Estimating Heterogeneous Treatment Effects with UpliftBench

UpliftBench is an evaluation framework comparing meta-learners and causal forests for estimating Heterogeneous Treatment Effects (HTE) in marketing. This Action Pack guides you to implement and evaluate Conditional Average Treatment Effect (CATE) estimators, enabling more precise targeting and optimizing marketing campaign ROI.

intermediate1 hour5 steps

The play

Set Up Python Environment
Install the necessary Python libraries for data manipulation, machine learning, and causal inference.

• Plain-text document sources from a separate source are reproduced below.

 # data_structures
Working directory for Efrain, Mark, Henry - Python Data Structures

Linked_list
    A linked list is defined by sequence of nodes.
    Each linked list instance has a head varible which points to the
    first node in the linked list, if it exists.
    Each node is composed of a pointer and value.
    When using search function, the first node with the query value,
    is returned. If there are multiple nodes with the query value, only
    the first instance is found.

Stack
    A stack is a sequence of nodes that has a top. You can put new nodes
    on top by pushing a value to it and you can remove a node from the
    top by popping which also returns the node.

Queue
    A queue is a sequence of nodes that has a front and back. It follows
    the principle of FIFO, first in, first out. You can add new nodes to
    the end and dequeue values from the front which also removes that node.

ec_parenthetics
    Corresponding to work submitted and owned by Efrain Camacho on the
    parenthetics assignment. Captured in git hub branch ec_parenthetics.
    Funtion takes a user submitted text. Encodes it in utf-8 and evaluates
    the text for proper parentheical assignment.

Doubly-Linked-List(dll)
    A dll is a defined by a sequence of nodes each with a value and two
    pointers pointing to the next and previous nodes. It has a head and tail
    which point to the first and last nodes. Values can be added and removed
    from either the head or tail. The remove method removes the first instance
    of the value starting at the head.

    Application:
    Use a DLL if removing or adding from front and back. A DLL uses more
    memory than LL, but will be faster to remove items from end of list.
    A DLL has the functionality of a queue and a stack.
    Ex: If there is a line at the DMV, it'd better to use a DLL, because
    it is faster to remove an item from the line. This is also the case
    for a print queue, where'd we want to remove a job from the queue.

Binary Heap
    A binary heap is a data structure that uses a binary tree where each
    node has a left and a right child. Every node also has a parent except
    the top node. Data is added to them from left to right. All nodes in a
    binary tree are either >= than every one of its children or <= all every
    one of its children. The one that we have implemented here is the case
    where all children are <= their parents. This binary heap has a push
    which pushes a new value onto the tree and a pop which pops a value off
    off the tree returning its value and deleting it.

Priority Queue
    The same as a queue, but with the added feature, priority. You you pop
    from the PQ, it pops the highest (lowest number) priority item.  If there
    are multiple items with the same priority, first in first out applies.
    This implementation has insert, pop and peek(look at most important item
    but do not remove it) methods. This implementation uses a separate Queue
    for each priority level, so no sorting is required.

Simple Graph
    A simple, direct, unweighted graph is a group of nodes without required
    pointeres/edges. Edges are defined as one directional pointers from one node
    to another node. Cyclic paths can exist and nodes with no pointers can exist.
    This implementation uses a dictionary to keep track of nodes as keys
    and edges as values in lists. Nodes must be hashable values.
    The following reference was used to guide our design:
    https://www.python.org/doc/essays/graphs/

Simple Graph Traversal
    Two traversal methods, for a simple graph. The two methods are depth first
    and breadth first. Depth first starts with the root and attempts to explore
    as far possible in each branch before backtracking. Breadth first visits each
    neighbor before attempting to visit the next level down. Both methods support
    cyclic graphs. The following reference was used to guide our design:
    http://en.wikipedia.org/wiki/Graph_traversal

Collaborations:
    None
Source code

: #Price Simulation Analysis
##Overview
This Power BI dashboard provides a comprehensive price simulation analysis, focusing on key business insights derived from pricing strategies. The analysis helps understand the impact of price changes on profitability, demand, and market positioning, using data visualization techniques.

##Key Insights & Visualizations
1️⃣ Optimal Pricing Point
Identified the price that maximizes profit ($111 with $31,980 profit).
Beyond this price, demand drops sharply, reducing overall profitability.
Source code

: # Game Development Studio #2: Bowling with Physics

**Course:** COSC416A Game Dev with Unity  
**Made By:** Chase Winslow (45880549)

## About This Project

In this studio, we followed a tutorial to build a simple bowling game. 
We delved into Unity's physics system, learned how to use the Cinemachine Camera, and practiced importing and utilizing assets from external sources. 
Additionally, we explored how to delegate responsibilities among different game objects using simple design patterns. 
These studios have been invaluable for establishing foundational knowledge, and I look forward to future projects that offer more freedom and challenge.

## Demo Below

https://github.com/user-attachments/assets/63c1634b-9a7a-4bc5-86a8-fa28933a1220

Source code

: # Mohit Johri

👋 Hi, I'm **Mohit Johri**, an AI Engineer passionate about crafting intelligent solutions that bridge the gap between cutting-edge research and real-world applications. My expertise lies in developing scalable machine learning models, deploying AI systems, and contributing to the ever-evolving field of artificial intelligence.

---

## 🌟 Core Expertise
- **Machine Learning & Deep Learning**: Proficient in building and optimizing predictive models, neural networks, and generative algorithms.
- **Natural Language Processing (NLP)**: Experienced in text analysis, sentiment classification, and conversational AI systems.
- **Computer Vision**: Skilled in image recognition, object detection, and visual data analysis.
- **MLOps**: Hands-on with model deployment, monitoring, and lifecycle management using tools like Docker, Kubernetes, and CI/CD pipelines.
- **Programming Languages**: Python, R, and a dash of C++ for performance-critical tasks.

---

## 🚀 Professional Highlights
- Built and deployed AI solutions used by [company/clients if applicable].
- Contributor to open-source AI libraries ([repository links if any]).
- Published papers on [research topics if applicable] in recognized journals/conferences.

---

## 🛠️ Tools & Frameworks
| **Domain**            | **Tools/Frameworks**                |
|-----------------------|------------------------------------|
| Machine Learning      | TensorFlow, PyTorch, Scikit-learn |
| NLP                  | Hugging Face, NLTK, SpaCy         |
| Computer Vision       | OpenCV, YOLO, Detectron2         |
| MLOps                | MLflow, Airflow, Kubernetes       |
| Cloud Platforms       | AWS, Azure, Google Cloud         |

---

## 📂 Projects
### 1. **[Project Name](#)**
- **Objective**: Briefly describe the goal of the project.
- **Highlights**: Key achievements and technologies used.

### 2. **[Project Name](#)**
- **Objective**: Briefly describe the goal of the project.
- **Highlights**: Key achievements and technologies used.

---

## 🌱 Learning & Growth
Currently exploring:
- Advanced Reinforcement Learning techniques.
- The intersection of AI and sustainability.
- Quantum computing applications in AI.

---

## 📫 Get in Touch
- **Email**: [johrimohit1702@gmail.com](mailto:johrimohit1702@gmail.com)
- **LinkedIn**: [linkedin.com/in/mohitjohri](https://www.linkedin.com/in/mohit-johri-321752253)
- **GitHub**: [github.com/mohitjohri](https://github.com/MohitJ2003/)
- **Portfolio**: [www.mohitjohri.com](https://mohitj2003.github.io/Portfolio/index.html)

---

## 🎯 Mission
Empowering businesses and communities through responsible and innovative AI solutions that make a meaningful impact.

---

Key libraries include `numpy`, `pandas`, `scikit-learn`, `econml`, and `causalml`.
Prepare Your Marketing Data
Acquire and preprocess your marketing dataset. Ensure it includes a binary Treatment Indicator (T), the desired Outcome Variable (Y), and relevant Covariates (X). Handle missing values and encode categorical features appropriately.
Instantiate CATE Estimators
Select and initialize the Conditional Average Treatment Effect (CATE) estimators you wish to compare. Common choices, as highlighted by UpliftBench, include meta-learners like S-Learner and T-Learner, or Causal Forests.
Train Models and Predict CATEs
Train your chosen CATE estimators on your preprocessed data (Y, T, X) and then use them to predict the individual treatment effects for each observation.
Evaluate Estimator Performance
Assess the performance of the trained CATE estimators. While UpliftBench provides a framework, you can use metrics like Qini curves, uplift curves, or custom evaluation methods to compare their effectiveness in identifying high-potential customers for treatment.

Starter code

import numpy as np
import pandas as pd
from sklearn.linear_model import LogisticRegression
from econml.metalearners import SLearner

# Generate synthetic data for demonstration
np.random.seed(42)
n_samples = 1000
X = np.random.rand(n_samples, 3) # Covariates
T = np.random.randint(0, 2, n_samples) # Treatment indicator (0=control, 1=treated)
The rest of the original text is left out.